ハナが言う、「違います。そんなことはありません。信じてください! 私は貴方に深い忠誠を持っています! いつも貴方を首位に考えています⋯⋯
もちろん、すべてうまくいきます。ただし小さな障害がありますが、すぐにクリアされます。この事がどれほど重要かを理解していない人は、いつも細かいことのために私たちを阻む! ということが貴方もわかっています⋯⋯
だんな様、私はわざと貴方を邪魔するわけがありません。あの助手? ジコクが邪魔をしたのですか? いいえ、違います! 全ては彼が勝手にやったことです!」
ジコクは不吉な予感がする。
その男が立ち上がり、興奮して腕を振る。今ジコクは彼が男性であるのを確認できた。ハナは少々の涙を搾り出した。会話は唐突に終わった。その男は天井を指差し、大げさで古臭い法術をかける姿勢をすると、紫色の光が彼を包み込んで、姿を消した。
それは伝送扉に違いない!
ハナは涙を拭って、引き出しから6種類の化粧品を取り出して化粧を直した。そして立ち上がって、奥の部屋へと歩く。

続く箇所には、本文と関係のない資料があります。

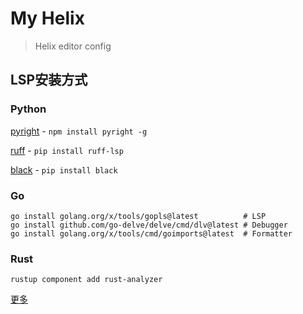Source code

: # My Helix

> Helix editor config

## LSP安装方式

### Python

[pyright](https://github.com/microsoft/pyright) - `npm install pyright -g`

[ruff](https://github.com/astral-sh/ruff-lsp) - `pip install ruff-lsp`

[black](https://github.com/psf/black) - `pip install black`

### Go

```shell
go install golang.org/x/tools/gopls@latest          # LSP
go install github.com/go-delve/delve/cmd/dlv@latest # Debugger
go install golang.org/x/tools/cmd/goimports@latest  # Formatter
```

### Rust

```shell
rustup component add rust-analyzer
```

[更多](https://github.com/helix-editor/helix/wiki/How-to-install-the-default-language-servers)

ジコクは鏡を素早く袋に詰め込んで、工具を整理するふりをする。
3分後、ハナが事務室の扉を開けて、イライラして足を踏み鳴らし、「ジコク! このノートに載っている店に、物を買いに行け! ほら、持っていけ!」彼女は一つの封筒を床に投げた。
ジコクは体をかがめ、封筒を拾い上げた。その中には法術材料店の住所と買い物リストとお金がある。それらの物はどこにでもあるごく普通のもので、近所で容易に手に入る。でも、ハナはトレインでしか行けない店での購入を指定する。
「おつりで夕食を買っていい」そう言って、ハナは振り返って去った。
この家を出たとき、ジコクは銀の匣も、祭刀も、薬材パックも、全部持っているのを数度チェックした。
まるで戦場に行くような気がした。